MICS-Lab / scyan

Biology-driven deep generative model for cell-type annotation in cytometry. Scyan is an interpretable model that also corrects batch-effect and can be used for debarcoding or population discovery.
https://mics-lab.github.io/scyan/
BSD 3-Clause "New" or "Revised" License
33 stars 1 forks source link

Spillover correction #29

Closed grst closed 5 months ago

grst commented 6 months ago

Scyan doesn't seem to do spillover correction on FCS import or at any later step, even if a spillover matrix is present in the FCS metadata. I was wondering, why this is not necessary/recommended in this case?

quentinblampey commented 6 months ago

Spillover correction is generally not needed, except for a very strong spillover.

I'm using fcsparser to parse the FCS, and it doesn't return the spillover matrix but returns all the FCS metadata. So it should be pretty easy to parse the spillover matrix and add it into varp. I'll work on this, it shouldn't be too long

I would be happy to have your opinion on what you think would be the best implementation:

grst commented 6 months ago

I think I would prefer an approach where the spillover matrix is saved in varp and and there's a separate function to apply spillover correction to the data matrix (potentially save it to a separate layer in AnnData).

In fact, for my data, I have already been doing that using pytometry and was more wondering if there could be any downsides with using compensated data for scyan.

More generally, I have been wondering if it would make sense to have a scverse core package for flow cytomstry that handles fundamental tasks like IO, compensation and normalization and then ecosystem packages like scyan, CytoPy or pytometry could depend on that instead of reimplementing everything from scratch. What do you think of that idea and would you potentially be interested in contributing/co-maintaining such a package? I could then bring it up in one of the scverse core team meetings.

quentinblampey commented 6 months ago

Okay perfect, I also prefer not using the spillover matrix during reading, and having a separate function to apply it.

No there shouldn't be any downside to using compensated data: if you have a good spillover correction, you can definitely use it and train Scyan afterwards.

Yes, this is really a good idea! Also, the fcsparser library is not maintained (same for FlowUtils and fcswrite, which are two other dependencies of scyan), so it would be really beneficial to have a well-maintained IO/preprocessing library inside scverse. Actually, I already discussed some months ago with the authors of Pytometry and CytoPy about improving the interoperability of our tools but we didn't really start doing it. I think this initiative would be a great first step towards a better integration of these tools 🙂 So, yes, I would be really interested in contributing to this!

quentinblampey commented 6 months ago

Concerning your initial question: do you still want to parse the spillover correction during FCS reading in scyan, or should we wait until the new IO package is developed?

grst commented 6 months ago

It's not a priority for me, as it worked quite well to load+compensate the data with pytometry and then switch to Scyan.

quentinblampey commented 6 months ago

Okay! Then I'll keep it as a medium priority (probably a few weeks), I'll keep you updated

quentinblampey commented 5 months ago

Sorry for the delay, I finally added this in scyan==1.6.1 scyan.read_fcs now adds the matrix under adata.varp["spillover_matrix"], and it can be applied with scyan.preprocess.compensate Let me know if you have any issue with this!

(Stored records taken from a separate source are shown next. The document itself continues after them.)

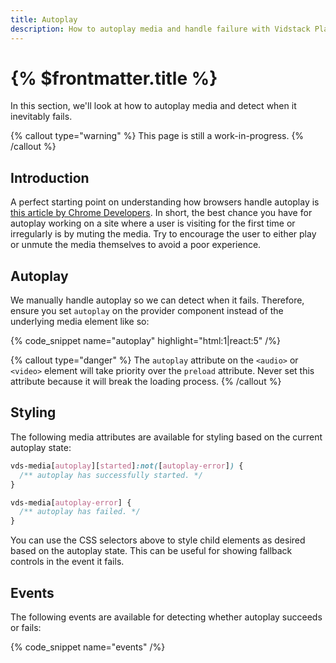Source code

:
 ```yaml
---
title: Autoplay
description: How to autoplay media and handle failure with Vidstack Player.
---
```


# {% $frontmatter.title %}

In this section, we'll look at how to autoplay media and detect when it inevitably
fails.

{% callout type="warning" %}
This page is still a work-in-progress.
{% /callout %}

## Introduction

A perfect starting point on understanding how browsers handle autoplay is [this article by
Chrome Developers](https://developer.chrome.com/blog/autoplay/). In short, the best chance you have
for autoplay working on a site where a user is visiting for the first time or irregularly is by
muting the media. Try to encourage the user to either play or unmute the media themselves to avoid
a poor experience.

## Autoplay

We manually handle autoplay so we can detect when it fails. Therefore, ensure you set `autoplay` on
the provider component instead of the underlying media element like so:

{% code_snippet name="autoplay" highlight="html:1|react:5" /%}

{% callout type="danger" %}
The `autoplay` attribute on the `<audio>` or `<video>` element will take priority over the
`preload` attribute. Never set this attribute because it will break the loading process.
{% /callout %}

## Styling

The following media attributes are available for styling based on the current autoplay
state:

```css
vds-media[autoplay][started]:not([autoplay-error]) {
  /** autoplay has successfully started. */
}

vds-media[autoplay-error] {
  /** autoplay has failed. */
}
```

You can use the CSS selectors above to style child elements as desired based on the autoplay state.
This can be useful for showing fallback controls in the event it fails.

## Events

The following events are available for detecting whether autoplay succeeds or fails:

{% code_snippet name="events" /%}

cstrlln commented 3 months ago

Just to confirm, the data from spectral flow cytometry has to be unmixed but not necessarily compensated?

We always do some manual correction and lately have been testing Autospill to help with this, it is integrated in flowjo but I believe the algorithm is free to use: https://github.com/carlosproca/autospill Could something like autospill be integrated in scyan or do you think it doesn't add much?

quentinblampey commented 3 months ago

Yes, indeed, unmixing is recommended. Compensation is not always needed, so you can start without it

Concerning autospill, I think it is not the scope of Scyan to have this included, since Scyan is not designed for pre-processing. Of course it can be used separately, but I have not tried this tool yet so I don't really know how valuable it is!